Если тревожные расстройства и депрессия так похожи, зачем вообще их различать? В принципе, в прошлые несколько тысяч лет их и не различали: врачи и тревогу, и депрессию называли общим термином «меланхолия» или «истерия[35 - Некоторые историки науки относят все синдромы с «матрицей симптомов угнетения», как психологических вроде беспокойства, уныния и дискомфорта, так и физических вроде головной боли, усталости, боли в спине, бессонницы и желудочных проблем, к широкой категории «хронического стресса». Под «стрессом» может пониматься как психологическое состояние, так и физическое – «напряжение» биологической нервной системы, которое, как с XVIII в. считают врачи, вызывает «нервное расстройство». (Подробнее о хроническом стрессе см. главу «Традиция тревожности и стресса» (Anxiety and the Stress Tradition) в: Horowitz and Wakefield, All We Have to Fear, 200–4.)]. Среди симптомов, которыми Гиппократ в IV в. до н. э. характеризовал melaina chole, есть связанные в нашем современном понимании и с депрессией («печаль», «уныние», «склонность к самоубийству»), и с тревожностью («продолжительный страх»).
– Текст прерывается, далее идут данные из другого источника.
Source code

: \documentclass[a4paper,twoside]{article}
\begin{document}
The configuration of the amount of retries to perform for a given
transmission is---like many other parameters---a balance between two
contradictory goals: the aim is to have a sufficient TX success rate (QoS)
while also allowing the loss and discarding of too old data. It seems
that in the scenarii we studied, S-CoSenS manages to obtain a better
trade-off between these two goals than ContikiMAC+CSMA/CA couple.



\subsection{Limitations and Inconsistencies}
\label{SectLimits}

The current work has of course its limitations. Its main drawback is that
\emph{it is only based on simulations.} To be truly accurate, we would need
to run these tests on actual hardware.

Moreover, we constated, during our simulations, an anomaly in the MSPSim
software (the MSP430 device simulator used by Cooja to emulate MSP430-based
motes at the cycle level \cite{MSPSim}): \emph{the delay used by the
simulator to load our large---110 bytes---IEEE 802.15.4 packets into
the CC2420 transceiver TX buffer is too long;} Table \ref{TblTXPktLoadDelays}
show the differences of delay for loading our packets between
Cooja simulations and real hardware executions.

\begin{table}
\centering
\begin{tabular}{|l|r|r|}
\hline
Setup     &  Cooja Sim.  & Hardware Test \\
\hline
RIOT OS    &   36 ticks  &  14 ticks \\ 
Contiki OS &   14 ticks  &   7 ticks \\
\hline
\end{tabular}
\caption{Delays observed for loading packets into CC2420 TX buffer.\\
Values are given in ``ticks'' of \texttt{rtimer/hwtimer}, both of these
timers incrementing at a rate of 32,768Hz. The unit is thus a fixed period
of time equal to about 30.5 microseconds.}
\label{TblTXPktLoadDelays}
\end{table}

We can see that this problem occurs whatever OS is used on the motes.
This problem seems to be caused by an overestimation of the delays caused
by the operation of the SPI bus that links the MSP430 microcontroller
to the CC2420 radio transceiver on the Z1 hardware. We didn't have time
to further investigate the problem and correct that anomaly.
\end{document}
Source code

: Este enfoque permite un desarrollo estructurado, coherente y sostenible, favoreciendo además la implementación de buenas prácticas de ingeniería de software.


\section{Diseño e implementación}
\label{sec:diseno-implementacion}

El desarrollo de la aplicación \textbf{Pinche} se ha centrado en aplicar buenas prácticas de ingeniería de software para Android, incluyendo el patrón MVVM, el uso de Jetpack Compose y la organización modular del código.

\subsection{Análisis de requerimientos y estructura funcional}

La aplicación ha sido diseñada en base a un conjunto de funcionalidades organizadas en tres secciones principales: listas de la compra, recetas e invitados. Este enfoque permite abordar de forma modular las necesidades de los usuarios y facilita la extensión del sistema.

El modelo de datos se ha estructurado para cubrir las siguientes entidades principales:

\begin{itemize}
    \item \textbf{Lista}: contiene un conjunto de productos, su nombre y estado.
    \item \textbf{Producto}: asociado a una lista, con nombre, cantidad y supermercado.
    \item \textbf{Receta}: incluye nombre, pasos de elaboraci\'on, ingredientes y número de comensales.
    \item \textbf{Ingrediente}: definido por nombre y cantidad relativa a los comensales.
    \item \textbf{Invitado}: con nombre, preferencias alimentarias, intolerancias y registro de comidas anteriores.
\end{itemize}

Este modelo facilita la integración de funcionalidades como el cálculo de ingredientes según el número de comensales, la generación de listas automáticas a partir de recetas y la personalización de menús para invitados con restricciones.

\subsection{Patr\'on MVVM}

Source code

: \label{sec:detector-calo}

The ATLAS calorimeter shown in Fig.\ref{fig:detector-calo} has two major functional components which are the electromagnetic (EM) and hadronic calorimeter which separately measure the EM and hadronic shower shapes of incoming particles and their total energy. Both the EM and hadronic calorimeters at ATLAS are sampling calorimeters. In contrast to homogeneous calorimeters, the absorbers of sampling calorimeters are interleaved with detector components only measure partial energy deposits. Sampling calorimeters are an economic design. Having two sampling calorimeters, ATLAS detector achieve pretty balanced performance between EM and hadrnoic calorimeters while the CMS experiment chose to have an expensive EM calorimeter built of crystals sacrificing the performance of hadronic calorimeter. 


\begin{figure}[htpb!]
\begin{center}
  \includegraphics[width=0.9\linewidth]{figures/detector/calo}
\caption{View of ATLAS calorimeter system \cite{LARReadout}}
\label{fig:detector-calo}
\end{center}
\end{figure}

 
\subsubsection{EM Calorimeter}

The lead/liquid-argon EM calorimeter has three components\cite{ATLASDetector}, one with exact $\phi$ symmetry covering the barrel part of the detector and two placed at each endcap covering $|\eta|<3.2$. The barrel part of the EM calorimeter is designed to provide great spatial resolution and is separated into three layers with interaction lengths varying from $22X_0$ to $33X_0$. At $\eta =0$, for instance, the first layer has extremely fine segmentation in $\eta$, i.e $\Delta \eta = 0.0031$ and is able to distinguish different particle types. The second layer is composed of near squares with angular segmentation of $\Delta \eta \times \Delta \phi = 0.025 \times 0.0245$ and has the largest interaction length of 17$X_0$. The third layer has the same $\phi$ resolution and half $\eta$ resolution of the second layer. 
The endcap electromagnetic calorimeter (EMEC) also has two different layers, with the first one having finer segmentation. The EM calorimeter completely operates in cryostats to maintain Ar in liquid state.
В 1621 г. Роберт Бертон в «Анатомии меланхолии»[37 - Burton, Anatomy, 261.] с медицинской точностью, которая находит подтверждение и в современных исследованиях, называл тревогу по отношению к печали «сестрой, fidus Achates [верным оруженосцем] и неизменным спутником, пособником и основным устроителем этой напасти; одновременно и источником и симптомом»[36 - Бертон писал, что днем меланхолик «все так же испытывает страх перед каким-нибудь ужасающим его явлением и разрывается на части подозрениями, страхом, печалью, недовольством, заботой, стыдом, душевными терзаниями и тому подобным, словно табуном диких лошадей, которые ни на час, ни на минуту не находят покоя».]. И это действительно так, по опыту говорю: сильная тревожность очень угнетает. Тревожность мешает взаимоотношениям, не дает заниматься делами, ограничивает жизнь и сужает возможности.